The logger creating google_pandas_load.LoaderQuickSetup’s log records is named LoaderQuickSetup. Contrary to the logger Loader, it already has a built-in console handler. Therefore, without any logging set up, logging records are displayed in the console. This is convenient when working with notebooks.

[39]:
df = gpl_quick_setup.load(
    source='query',
    destination='dataframe',
    query='select 1 as x')
2021-04-13 16:32:24,369 - LoaderQuickSetup - DEBUG - Starting query to bq...
2021-04-13 16:32:26,132 - LoaderQuickSetup - DEBUG - Ended query to bq [1s, 0.0$]
2021-04-13 16:32:26,139 - LoaderQuickSetup - DEBUG - Starting bq to gs...
2021-04-13 16:32:27,990 - LoaderQuickSetup - DEBUG - Ended bq to gs [1s]
2021-04-13 16:32:27,993 - LoaderQuickSetup - DEBUG - Starting gs to local...
2021-04-13 16:32:28,467 - LoaderQuickSetup - DEBUG - Ended gs to local [0s]
2021-04-13 16:32:28,470 - LoaderQuickSetup - DEBUG - Starting local to dataframe...
2021-04-13 16:32:28,485 - LoaderQuickSetup - DEBUG - Ended local to dataframe [0s]

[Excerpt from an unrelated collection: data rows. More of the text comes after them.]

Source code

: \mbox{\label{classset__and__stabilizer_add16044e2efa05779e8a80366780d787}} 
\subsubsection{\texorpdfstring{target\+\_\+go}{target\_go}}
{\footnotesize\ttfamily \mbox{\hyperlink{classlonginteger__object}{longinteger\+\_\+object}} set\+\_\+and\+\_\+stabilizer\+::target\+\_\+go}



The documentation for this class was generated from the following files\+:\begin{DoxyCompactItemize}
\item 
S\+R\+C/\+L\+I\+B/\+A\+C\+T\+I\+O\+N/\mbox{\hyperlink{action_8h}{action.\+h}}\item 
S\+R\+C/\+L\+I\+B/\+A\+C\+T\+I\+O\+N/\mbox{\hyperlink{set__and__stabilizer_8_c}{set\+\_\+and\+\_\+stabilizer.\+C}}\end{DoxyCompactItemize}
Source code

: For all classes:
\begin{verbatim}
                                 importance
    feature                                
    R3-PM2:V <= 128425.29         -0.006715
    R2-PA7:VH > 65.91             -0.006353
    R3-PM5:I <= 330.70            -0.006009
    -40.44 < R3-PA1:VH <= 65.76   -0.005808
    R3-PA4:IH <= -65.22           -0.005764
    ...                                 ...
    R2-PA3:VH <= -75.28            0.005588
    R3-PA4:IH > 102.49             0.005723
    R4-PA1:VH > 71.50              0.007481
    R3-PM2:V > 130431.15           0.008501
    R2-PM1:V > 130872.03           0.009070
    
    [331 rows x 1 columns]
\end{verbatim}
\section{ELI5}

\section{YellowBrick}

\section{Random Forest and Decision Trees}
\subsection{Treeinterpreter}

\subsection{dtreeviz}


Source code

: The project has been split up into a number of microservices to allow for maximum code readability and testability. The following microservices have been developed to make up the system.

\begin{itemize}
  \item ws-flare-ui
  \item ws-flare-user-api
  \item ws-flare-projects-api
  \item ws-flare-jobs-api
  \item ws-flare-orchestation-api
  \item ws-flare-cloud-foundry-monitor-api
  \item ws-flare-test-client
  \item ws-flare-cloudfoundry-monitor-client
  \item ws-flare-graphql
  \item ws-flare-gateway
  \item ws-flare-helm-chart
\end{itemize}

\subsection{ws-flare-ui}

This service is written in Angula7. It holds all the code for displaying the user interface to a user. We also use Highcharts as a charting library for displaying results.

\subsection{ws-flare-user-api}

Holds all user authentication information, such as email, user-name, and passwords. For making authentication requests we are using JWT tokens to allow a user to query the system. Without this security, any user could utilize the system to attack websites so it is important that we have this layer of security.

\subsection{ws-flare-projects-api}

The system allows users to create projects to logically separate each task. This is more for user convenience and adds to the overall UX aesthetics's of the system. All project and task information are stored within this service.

In order to avoid duplicate log records in the console, the LoaderQuickSetup logger is by default set to not propagate its log records to its logger ancestors.

Both google_pandas_load.Loader and google_pandas_load.LoaderQuickSetup have a logger parmeter. The default values are respectively the Loader logger and the LoaderQuickSetup logger. The parameters can, in both cases, be replaced by another logger.